Welcome to Sunday Supper!
Set the Table
Say your grace
Prayer - Dear God, Protect me from propaganda. Amen.
Affirmation: I am worthy of truth.
Gratitude - I am grateful for inventions that advance humanity.
I am grateful to every reader, subscriber, commenter, and anyone who shares this newsletter with others.
The Main Dish
Dig in
Makers and Manipulators
Inventions have always fascinated me. There is something miraculous about creating something that never existed before.
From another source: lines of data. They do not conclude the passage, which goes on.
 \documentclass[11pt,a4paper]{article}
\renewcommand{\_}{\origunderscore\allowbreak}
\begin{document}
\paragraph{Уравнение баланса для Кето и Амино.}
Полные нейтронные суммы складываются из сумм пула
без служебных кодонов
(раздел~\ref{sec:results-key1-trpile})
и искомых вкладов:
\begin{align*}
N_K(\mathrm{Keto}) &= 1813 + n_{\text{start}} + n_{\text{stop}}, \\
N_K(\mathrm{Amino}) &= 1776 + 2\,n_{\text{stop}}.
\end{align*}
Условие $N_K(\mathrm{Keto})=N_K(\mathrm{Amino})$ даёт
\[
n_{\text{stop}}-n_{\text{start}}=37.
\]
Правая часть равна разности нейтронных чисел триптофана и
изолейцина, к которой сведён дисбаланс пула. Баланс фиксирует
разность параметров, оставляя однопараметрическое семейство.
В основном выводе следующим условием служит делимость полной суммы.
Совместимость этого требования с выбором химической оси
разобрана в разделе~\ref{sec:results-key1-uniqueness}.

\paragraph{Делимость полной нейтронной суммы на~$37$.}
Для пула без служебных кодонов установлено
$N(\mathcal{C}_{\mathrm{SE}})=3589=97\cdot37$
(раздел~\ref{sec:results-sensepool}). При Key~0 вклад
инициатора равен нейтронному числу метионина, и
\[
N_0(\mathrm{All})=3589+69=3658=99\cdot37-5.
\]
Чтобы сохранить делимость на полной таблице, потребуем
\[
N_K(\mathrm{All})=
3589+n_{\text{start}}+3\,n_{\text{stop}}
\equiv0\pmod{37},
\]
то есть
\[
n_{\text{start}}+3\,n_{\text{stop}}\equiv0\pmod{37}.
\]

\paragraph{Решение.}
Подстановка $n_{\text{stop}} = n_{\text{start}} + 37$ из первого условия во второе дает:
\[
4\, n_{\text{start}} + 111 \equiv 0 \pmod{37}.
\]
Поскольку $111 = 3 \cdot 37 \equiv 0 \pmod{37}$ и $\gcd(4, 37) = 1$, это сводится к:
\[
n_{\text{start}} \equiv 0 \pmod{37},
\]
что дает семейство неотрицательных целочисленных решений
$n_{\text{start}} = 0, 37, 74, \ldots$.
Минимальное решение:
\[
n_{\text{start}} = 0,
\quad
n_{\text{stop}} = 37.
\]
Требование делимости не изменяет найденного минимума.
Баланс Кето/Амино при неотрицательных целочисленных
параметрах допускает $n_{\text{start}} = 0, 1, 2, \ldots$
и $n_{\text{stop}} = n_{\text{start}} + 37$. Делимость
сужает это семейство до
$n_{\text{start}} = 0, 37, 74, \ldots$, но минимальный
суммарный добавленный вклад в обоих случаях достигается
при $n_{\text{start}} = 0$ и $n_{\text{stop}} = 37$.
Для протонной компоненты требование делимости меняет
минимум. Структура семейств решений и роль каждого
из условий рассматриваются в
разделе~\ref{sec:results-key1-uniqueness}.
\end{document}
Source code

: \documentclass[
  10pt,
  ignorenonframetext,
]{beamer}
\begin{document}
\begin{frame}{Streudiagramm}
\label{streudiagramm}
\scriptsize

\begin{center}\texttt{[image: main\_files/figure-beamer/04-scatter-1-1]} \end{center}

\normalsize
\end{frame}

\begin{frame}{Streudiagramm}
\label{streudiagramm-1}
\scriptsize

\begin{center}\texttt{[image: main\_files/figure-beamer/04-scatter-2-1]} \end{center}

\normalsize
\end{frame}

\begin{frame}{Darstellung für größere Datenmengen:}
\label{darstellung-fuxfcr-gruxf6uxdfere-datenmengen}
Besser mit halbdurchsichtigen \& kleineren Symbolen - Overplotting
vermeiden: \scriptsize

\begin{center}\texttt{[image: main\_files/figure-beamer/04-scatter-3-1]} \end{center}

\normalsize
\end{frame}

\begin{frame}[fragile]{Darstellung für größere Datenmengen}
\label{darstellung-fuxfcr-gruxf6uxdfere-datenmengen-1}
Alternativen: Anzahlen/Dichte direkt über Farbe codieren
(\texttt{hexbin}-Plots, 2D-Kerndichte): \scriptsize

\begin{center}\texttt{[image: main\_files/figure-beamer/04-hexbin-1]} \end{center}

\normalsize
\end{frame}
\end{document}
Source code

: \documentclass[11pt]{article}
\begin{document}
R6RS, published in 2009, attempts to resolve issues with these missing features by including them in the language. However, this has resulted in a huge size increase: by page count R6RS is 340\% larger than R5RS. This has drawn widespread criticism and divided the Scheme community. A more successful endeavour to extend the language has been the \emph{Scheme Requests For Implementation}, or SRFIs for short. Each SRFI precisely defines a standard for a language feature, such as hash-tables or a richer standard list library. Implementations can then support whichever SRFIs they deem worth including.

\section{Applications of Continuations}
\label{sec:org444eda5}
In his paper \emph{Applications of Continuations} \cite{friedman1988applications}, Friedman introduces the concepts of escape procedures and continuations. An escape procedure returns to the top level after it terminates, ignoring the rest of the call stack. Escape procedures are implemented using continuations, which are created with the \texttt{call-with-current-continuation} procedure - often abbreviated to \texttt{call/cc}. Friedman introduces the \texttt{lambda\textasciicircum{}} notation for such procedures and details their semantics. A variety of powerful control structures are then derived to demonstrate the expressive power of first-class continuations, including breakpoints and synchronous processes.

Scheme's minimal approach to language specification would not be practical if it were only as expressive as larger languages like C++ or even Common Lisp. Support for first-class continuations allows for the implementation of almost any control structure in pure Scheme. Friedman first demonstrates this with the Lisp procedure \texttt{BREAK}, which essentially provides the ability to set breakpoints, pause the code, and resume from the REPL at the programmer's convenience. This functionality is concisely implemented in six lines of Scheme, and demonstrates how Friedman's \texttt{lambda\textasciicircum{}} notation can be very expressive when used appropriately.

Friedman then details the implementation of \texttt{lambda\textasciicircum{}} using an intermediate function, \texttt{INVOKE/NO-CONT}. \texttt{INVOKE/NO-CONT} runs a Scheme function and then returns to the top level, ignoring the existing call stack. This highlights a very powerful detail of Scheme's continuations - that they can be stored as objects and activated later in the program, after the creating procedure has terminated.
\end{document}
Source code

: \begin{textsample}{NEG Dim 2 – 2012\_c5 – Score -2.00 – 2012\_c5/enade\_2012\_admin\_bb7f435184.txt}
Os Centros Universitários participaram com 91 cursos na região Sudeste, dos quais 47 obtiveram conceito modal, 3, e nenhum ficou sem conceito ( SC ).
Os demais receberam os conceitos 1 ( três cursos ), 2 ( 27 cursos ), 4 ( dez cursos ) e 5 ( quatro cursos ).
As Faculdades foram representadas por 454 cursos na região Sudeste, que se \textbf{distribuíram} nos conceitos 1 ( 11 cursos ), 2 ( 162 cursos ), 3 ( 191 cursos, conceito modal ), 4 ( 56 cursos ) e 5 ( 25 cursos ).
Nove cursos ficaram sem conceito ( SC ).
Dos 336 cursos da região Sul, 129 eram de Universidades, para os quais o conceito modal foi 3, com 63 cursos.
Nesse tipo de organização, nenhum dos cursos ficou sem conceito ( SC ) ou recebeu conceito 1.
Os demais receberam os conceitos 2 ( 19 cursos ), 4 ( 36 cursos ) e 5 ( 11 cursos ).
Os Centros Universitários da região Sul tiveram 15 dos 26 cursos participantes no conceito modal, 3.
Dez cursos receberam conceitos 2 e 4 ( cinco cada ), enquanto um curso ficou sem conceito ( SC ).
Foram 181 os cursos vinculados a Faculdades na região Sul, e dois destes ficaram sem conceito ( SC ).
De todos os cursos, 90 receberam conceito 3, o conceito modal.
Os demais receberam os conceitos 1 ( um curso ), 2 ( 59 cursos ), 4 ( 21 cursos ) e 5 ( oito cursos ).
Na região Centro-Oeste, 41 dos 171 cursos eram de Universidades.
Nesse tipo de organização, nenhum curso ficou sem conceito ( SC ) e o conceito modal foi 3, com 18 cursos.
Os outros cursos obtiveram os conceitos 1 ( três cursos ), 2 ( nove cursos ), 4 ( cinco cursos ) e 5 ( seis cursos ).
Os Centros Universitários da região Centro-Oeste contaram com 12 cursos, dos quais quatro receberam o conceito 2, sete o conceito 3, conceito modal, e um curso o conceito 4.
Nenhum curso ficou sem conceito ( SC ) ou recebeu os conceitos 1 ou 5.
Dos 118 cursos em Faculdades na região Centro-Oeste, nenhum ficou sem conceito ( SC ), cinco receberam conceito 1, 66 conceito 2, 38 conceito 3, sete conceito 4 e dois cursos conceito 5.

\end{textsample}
Every invention begins as a belief. Then comes the creation, testing, failing, refining, and reimagining of possibilities, until belief finally transforms into knowledge. In the lives of inventors, knowledge has the power to become truth.
As a child in rural Arkansas, I read countless books about inventors. Garrett Morgan’s brilliance amazed me, Sarah Boone’s genius captured me, and Lewis Latimer literally brought light to my life. Their creations solved real problems and expanded the boundaries of human possibility.
As an adult, however, I have become fascinated by a particular kind of invention: propaganda. These inventions do not expand human potential. They diminish it by transforming human beings into caricatures and presenting those caricatures as reality. This propaganda mixes repetition, symbols, slogans, stories, and modern media machinery to shape public perception. Propaganda doesn’t require any truth. It thrives on persuasion.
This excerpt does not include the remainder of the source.